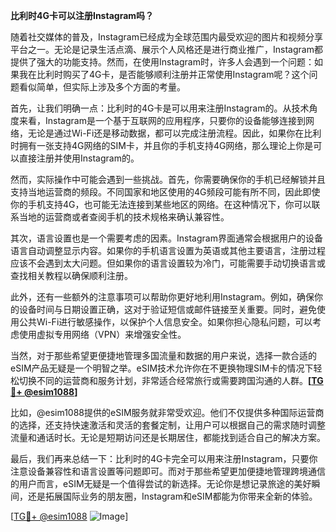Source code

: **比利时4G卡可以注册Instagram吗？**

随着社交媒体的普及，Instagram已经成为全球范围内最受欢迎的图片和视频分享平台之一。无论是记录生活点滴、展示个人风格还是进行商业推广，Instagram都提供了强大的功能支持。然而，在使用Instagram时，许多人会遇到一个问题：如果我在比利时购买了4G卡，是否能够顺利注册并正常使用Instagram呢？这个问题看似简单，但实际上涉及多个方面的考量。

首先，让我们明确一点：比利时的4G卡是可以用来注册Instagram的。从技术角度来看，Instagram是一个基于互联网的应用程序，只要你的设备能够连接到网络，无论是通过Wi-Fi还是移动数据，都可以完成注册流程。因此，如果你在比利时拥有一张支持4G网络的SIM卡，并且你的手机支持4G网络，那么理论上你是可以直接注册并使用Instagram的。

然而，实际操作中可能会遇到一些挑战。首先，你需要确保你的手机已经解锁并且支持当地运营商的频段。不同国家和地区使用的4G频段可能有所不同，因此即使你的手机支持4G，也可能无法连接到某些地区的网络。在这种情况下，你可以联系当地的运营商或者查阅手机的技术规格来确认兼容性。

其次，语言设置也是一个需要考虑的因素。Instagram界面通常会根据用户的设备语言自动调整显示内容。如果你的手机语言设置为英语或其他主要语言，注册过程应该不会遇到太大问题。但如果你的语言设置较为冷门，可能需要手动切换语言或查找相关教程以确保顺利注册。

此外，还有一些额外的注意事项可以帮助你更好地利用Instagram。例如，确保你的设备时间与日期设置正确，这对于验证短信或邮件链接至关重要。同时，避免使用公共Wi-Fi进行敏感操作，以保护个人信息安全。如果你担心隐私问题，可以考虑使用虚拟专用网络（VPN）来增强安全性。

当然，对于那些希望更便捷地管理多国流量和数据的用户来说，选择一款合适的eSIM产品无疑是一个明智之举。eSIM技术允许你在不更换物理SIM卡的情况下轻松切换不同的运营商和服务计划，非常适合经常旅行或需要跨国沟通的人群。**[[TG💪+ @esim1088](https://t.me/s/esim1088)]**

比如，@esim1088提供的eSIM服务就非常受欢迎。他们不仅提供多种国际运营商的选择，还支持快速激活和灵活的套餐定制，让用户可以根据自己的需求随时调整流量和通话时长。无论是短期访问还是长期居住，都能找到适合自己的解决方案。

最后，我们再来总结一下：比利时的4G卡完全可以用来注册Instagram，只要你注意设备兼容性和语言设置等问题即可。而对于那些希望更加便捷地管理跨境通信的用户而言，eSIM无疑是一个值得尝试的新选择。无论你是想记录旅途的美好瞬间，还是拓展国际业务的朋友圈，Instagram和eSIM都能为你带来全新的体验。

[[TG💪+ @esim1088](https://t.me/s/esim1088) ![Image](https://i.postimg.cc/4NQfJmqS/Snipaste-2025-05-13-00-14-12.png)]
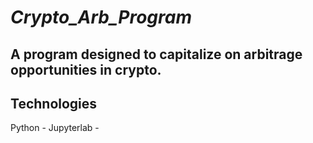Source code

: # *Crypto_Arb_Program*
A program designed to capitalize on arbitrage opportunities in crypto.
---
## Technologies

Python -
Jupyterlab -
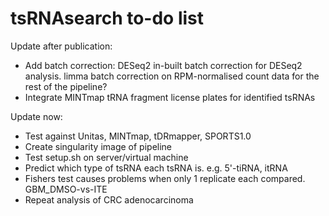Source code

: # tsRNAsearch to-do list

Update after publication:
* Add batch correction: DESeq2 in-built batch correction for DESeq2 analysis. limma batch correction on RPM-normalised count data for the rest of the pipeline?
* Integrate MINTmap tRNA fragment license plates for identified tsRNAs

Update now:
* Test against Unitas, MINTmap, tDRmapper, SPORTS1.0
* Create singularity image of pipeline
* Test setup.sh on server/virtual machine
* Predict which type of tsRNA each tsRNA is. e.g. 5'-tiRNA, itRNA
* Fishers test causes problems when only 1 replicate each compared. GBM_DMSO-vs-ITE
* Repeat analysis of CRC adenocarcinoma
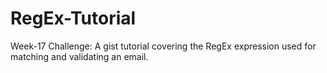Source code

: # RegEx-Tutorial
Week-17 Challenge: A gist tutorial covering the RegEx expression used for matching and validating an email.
+---+
**What the exercise asks**
Without including the pictures, reproduce all entries exactly.

**Solution for this problem**
Source code

: **比利时4G卡可以注册Instagram吗？**

随着社交媒体的普及，Instagram已经成为全球范围内最受欢迎的图片和视频分享平台之一。无论是记录生活点滴、展示个人风格还是进行商业推广，Instagram都提供了强大的功能支持。然而，在使用Instagram时，许多人会遇到一个问题：如果我在比利时购买了4G卡，是否能够顺利注册并正常使用Instagram呢？这个问题看似简单，但实际上涉及多个方面的考量。

首先，让我们明确一点：比利时的4G卡是可以用来注册Instagram的。从技术角度来看，Instagram是一个基于互联网的应用程序，只要你的设备能够连接到网络，无论是通过Wi-Fi还是移动数据，都可以完成注册流程。因此，如果你在比利时拥有一张支持4G网络的SIM卡，并且你的手机支持4G网络，那么理论上你是可以直接注册并使用Instagram的。

然而，实际操作中可能会遇到一些挑战。首先，你需要确保你的手机已经解锁并且支持当地运营商的频段。不同国家和地区使用的4G频段可能有所不同，因此即使你的手机支持4G，也可能无法连接到某些地区的网络。在这种情况下，你可以联系当地的运营商或者查阅手机的技术规格来确认兼容性。

其次，语言设置也是一个需要考虑的因素。Instagram界面通常会根据用户的设备语言自动调整显示内容。如果你的手机语言设置为英语或其他主要语言，注册过程应该不会遇到太大问题。但如果你的语言设置较为冷门，可能需要手动切换语言或查找相关教程以确保顺利注册。

此外，还有一些额外的注意事项可以帮助你更好地利用Instagram。例如，确保你的设备时间与日期设置正确，这对于验证短信或邮件链接至关重要。同时，避免使用公共Wi-Fi进行敏感操作，以保护个人信息安全。如果你担心隐私问题，可以考虑使用虚拟专用网络（VPN）来增强安全性。

当然，对于那些希望更便捷地管理多国流量和数据的用户来说，选择一款合适的eSIM产品无疑是一个明智之举。eSIM技术允许你在不更换物理SIM卡的情况下轻松切换不同的运营商和服务计划，非常适合经常旅行或需要跨国沟通的人群。**[[TG💪+ @esim1088](https://t.me/s/esim1088)]**

比如，@esim1088提供的eSIM服务就非常受欢迎。他们不仅提供多种国际运营商的选择，还支持快速激活和灵活的套餐定制，让用户可以根据自己的需求随时调整流量和通话时长。无论是短期访问还是长期居住，都能找到适合自己的解决方案。

最后，我们再来总结一下：比利时的4G卡完全可以用来注册Instagram，只要你注意设备兼容性和语言设置等问题即可。而对于那些希望更加便捷地管理跨境通信的用户而言，eSIM无疑是一个值得尝试的新选择。无论你是想记录旅途的美好瞬间，还是拓展国际业务的朋友圈，Instagram和eSIM都能为你带来全新的体验。

[[TG💪+ @esim1088](https://t.me/s/esim1088) ![Image](https://i.postimg.cc/4NQfJmqS/Snipaste-2025-05-13-00-14-12.png)]
Source code

: # *Crypto_Arb_Program*
A program designed to capitalize on arbitrage opportunities in crypto.
---
## Technologies

Python -
Jupyterlab -
Source code

: # tsRNAsearch to-do list

Update after publication:
* Add batch correction: DESeq2 in-built batch correction for DESeq2 analysis. limma batch correction on RPM-normalised count data for the rest of the pipeline?
* Integrate MINTmap tRNA fragment license plates for identified tsRNAs

Update now:
* Test against Unitas, MINTmap, tDRmapper, SPORTS1.0
* Create singularity image of pipeline
* Test setup.sh on server/virtual machine
* Predict which type of tsRNA each tsRNA is. e.g. 5'-tiRNA, itRNA
* Fishers test causes problems when only 1 replicate each compared. GBM_DMSO-vs-ITE
* Repeat analysis of CRC adenocarcinoma
Source code

: # RegEx-Tutorial
Week-17 Challenge: A gist tutorial covering the RegEx expression used for matching and validating an email.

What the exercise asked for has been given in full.